The waterpark designer
We quiz Wild Wadi design director Simon Crisp about what it takes to put together a waterpark
As an architect, how do you get into waterpark design? Is there a special course you have to take?
Not particularly – it’s just about imagination, and then being able to backfill your ideas with the appropriate engineers and specialists to bring it to life. Having come up with a concept for Wild Wadi, we went off to have a look at state-of-the-art places like Blizzard Beach in the US. We wanted to try to create a waterpark that was the equivalent, or better, than anything in America, and to do that we had to create a concept that was Arabian.
How long did it take to design one ride?
They were all designed together. We had a dozen or so original rides planned in terms of routes, and the specialists would come up with fibreglass chute designs. We started designing it at the beginning of 1996, and finished construction on June 1 1999.

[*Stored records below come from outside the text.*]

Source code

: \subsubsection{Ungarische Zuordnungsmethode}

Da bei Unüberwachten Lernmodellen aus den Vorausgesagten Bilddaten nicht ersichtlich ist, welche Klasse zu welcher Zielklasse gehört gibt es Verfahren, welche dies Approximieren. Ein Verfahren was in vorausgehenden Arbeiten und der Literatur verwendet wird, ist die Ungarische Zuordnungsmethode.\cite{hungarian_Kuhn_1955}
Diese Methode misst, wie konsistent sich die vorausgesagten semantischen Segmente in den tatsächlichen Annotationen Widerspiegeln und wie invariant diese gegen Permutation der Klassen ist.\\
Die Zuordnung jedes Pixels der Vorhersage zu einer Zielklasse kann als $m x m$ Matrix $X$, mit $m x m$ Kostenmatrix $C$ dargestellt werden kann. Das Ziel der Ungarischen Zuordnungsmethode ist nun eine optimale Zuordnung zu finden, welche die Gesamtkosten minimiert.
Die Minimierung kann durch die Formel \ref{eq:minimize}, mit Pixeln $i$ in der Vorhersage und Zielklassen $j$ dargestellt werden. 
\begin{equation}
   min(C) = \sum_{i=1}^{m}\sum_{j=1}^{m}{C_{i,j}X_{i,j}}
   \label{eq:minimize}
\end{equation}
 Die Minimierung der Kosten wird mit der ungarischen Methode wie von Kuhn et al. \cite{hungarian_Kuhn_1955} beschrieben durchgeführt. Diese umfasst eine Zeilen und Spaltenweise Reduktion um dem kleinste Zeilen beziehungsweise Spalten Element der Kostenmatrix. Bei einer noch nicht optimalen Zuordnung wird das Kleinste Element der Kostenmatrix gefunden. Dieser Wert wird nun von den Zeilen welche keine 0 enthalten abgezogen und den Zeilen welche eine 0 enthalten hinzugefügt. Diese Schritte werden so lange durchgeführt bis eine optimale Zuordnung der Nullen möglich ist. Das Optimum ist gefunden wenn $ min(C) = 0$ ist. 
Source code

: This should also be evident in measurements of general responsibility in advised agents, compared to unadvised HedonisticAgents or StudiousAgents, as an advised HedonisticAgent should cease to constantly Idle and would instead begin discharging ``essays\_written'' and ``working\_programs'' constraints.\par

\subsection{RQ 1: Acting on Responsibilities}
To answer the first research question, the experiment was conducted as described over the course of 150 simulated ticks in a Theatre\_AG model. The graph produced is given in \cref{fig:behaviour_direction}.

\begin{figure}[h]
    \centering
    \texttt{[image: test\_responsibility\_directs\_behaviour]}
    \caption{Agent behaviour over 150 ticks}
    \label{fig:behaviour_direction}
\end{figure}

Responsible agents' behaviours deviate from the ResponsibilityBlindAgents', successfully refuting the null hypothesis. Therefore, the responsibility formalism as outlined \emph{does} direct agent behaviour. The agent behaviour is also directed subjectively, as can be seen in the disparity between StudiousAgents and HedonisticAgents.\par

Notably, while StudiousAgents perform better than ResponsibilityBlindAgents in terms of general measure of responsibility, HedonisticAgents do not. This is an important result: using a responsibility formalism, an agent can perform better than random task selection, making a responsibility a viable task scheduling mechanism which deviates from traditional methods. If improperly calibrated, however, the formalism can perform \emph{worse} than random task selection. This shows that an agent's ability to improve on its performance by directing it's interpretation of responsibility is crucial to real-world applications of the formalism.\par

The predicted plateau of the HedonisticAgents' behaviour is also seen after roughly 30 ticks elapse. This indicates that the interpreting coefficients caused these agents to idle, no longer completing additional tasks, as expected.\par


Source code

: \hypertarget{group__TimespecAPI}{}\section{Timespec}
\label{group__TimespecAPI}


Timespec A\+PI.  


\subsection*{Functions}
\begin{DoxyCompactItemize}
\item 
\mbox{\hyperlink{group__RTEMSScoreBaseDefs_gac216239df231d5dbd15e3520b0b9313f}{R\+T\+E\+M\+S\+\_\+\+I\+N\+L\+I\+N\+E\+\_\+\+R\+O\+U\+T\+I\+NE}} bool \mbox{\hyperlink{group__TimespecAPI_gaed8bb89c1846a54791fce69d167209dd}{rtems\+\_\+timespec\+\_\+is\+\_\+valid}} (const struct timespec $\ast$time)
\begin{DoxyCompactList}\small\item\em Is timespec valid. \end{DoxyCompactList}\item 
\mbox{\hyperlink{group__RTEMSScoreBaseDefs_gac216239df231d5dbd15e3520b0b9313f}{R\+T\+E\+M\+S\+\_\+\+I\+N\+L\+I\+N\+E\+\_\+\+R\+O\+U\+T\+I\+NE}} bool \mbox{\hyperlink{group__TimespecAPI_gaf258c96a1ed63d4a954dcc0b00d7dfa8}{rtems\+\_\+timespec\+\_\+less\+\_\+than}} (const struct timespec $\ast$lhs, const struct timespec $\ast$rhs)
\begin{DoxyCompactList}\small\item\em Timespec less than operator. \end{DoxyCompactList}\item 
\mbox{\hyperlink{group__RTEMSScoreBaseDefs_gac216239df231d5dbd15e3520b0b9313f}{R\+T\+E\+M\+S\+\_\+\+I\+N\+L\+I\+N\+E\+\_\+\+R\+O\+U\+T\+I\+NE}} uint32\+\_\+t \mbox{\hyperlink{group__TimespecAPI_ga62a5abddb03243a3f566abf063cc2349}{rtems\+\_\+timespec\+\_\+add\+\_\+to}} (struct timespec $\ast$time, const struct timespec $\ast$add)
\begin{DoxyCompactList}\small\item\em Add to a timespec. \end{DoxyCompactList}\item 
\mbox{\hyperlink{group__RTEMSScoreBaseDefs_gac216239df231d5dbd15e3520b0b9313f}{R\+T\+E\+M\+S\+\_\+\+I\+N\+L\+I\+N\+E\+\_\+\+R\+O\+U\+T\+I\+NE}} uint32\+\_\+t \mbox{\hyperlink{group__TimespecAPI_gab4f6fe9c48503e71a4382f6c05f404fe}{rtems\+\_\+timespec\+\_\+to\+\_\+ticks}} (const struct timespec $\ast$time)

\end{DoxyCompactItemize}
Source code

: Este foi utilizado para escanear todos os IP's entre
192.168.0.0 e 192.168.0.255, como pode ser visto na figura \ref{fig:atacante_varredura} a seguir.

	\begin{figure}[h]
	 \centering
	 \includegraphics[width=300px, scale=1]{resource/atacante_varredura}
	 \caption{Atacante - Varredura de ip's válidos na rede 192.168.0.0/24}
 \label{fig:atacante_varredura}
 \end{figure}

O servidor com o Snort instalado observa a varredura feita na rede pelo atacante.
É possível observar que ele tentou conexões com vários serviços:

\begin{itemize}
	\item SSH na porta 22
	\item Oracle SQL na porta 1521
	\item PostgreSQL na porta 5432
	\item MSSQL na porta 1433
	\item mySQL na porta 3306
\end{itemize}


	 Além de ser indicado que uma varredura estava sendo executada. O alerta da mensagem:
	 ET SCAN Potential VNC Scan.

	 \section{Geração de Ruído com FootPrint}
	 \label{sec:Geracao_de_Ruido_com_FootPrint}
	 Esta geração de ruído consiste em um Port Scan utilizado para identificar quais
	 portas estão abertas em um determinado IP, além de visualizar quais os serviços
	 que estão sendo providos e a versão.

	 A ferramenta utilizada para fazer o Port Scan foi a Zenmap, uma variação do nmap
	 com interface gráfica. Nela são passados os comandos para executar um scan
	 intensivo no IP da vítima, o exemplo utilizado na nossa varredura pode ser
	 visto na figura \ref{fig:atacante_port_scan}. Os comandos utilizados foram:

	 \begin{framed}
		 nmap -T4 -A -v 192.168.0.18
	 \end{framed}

What was unique at the time?
Wild Wadi was the first time anyone had used an ‘uphill ride’ outside North America, and it helped to avoid queuing outside the water. So instead of having to climb steps, you get blasted up.
What’s the biggest challenge with designing a waterpark?
The biggest challenge is making it so interesting and different that guests want to come back.
Do you get to test your handiwork before anyone else?
Oh yes. There are some stories, but I can’t tell you those here...
What are your favourite slides here?
I was sorry to see the Jumeirah Sceirah go, because it was very frightening – maybe too frightening. [Laughs] They’re getting more footfall for the new rides, and I think it will continue to be successful.